Starting at the first line of the listing below, repeat each line exactly until the line containing "Bên dưới là", which you include. Leave out pictures.

→ Supplied data
========================================

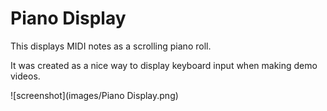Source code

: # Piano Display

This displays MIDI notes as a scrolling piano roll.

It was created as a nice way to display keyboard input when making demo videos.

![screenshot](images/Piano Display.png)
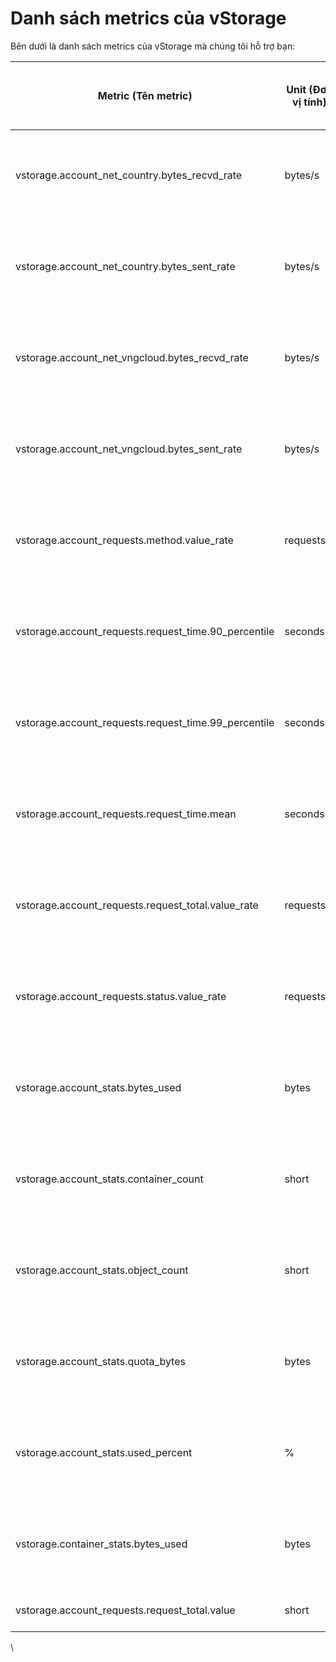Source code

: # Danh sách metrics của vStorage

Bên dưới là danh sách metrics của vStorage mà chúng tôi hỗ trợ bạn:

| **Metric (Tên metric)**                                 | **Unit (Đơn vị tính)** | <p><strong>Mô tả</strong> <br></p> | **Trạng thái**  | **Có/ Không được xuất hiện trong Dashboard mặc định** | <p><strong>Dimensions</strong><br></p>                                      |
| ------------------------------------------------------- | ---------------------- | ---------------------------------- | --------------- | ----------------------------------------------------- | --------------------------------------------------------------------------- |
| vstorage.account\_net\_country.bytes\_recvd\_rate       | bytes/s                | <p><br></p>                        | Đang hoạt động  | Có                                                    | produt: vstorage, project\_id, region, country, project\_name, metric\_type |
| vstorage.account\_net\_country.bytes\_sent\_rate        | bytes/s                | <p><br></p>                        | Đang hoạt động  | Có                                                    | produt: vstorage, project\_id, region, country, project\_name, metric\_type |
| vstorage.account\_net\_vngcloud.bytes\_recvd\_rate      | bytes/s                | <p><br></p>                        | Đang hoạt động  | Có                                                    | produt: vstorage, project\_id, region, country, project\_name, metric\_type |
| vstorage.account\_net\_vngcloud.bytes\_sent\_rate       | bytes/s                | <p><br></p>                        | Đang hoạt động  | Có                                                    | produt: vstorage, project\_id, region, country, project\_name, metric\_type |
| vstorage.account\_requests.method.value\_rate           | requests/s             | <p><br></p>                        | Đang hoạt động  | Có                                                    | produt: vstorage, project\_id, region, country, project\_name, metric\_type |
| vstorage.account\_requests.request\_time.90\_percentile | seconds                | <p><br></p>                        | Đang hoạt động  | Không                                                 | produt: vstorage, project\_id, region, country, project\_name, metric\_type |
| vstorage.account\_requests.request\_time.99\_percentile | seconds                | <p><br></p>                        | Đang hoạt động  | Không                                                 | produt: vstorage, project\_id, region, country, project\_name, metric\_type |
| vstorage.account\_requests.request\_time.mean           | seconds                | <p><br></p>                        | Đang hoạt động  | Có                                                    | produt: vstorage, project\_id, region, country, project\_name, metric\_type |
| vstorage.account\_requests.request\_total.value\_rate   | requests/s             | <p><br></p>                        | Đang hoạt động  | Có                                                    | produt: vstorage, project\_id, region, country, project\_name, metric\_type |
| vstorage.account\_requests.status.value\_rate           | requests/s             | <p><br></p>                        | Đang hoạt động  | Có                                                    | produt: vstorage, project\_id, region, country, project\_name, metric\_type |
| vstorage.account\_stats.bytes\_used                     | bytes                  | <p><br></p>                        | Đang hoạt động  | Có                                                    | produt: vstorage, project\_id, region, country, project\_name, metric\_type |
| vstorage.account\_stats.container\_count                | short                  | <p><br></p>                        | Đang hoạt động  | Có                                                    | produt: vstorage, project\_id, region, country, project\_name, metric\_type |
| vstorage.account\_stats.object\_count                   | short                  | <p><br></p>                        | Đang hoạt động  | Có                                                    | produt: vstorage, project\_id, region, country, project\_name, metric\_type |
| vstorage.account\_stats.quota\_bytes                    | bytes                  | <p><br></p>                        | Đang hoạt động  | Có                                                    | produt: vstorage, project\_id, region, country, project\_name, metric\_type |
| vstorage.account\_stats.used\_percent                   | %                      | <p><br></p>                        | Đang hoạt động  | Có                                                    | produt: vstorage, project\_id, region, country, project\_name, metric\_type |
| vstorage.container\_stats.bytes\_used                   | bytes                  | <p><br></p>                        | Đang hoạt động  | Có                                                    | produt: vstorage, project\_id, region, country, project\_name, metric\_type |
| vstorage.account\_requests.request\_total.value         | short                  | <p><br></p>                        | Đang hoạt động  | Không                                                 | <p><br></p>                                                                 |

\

========================================

→ Response
Source code

: # Piano Display

This displays MIDI notes as a scrolling piano roll.

It was created as a nice way to display keyboard input when making demo videos.

![screenshot](images/Piano Display.png)
Source code

: # Danh sách metrics của vStorage

Bên dưới là danh sách metrics của vStorage mà chúng tôi hỗ trợ bạn:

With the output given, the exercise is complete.